Les buts du traitement sont le débridement complet de l'espace pleural et la réexpansion complète du poumon pour éradiquer l'infection ainsi que l'élimination de toute couenne pleurale pouvant entraîner une restriction tardive.
Le traitement est très simple pendant la première phase : drainage de l'épanchement et antibiothérapie. A la phase fibrinopurulente, deux solutions sont possibles. La première est la pose d'un drain et l'instillation de fibrinolytiques (250 000 U de streptokinase ou 100 000 U d'urokinase dans 100 cc de NaCl stérile avec clampage du drain pendant 4-6 heures puis déclampage du drain, ceci quotidiennement pendant 5-10 jours). La deuxième est de débrider chirurgicalement la cavité pleurale par thoracoscopie. La première option a un taux de succès de 70 à 80% pour des cas bien sélectionnés et a l'avantage d'éviter anesthésie générale et intubation double lumière.1,2,5,6 La deuxième solution est plus invasive mais a trois avantages : 1) elle est rapide ; 2) elle évite une longue hospitalisation pour un traitement local qui, en cas d'échec, aboutira à une décortication formelle par thoracotomie ; 3) si une décortication minimale s'impose, elle est faite immédiatement ; si, par contre, le stade de l'empyème est trop avancé et nécessite une décortication par thoracotomie, elle peut être entreprise pendant la même narcose. Cette conversion en thoracotomie est nécessaire dans environ un tiers des cas.

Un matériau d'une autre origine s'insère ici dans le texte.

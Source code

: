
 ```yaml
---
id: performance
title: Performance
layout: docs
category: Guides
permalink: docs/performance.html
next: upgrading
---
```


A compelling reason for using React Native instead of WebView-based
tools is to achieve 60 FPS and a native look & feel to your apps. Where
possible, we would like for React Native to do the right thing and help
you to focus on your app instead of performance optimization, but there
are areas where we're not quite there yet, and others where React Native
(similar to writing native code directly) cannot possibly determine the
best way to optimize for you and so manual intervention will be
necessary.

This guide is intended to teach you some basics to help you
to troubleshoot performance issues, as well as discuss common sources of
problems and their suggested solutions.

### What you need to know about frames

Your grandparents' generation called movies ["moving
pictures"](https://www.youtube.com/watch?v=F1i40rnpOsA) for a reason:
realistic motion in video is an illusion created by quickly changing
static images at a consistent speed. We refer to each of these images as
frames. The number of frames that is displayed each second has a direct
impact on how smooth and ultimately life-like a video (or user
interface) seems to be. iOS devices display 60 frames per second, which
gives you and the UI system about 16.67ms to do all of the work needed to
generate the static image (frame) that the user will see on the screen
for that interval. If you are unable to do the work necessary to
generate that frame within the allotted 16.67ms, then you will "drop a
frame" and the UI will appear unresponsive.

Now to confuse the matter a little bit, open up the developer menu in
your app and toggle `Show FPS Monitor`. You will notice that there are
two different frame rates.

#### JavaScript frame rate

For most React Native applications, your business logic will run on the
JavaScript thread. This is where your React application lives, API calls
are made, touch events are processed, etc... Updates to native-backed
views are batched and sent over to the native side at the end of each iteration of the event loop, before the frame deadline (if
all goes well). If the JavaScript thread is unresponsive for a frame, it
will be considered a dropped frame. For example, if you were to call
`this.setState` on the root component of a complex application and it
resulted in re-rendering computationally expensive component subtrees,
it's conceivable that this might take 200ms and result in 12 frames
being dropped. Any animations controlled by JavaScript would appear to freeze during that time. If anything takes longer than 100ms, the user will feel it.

Au troisième stade de l'empyème (organisé), le traitement est la décortication pulmonaire formelle par thoracotomie.3,5,7 En cas d'empyème dû à la rupture intrapleurale d'un abcès, celui-ci est réséqué dans le même temps que la décortication.3 Lorsqu'il est impossible d'obtenir le comblement complet de l'espace pleural par le poumon, une thoracoplastie, le comblement de l'espace résiduel par un lambeau musculaire ou épiploïque ou enfin une thoracostomie doivent être envisagés.
Le choix de l'antibiothérapie est naturellement régi par l'antibiogramme si les cultures sont positives. A défaut, l'antibiotique doit couvrir les germes Gram positifs, les anaérobes et les Gram négatifs courants. Si certains préconisent des traitements de 4-6 semaines, nous optons dans notre service pour une durée de sept à dix jours après le débridement chirurgical et le drainage. Toutefois, en cas d'abcès pulmonaire, l'antibiothérapie est prolongée jusqu'à échéance de quatre à six semaines.
L'empyème est une infection de l'espace pleural qui se présente souvent de manière torpide, rendant le diagnostic difficile. Très souvent, celui-ci est purement clinique car les analyses donnent des résultats douteux. Plus le diagnostic est précoce, plus simple et moins invasif est le traitement.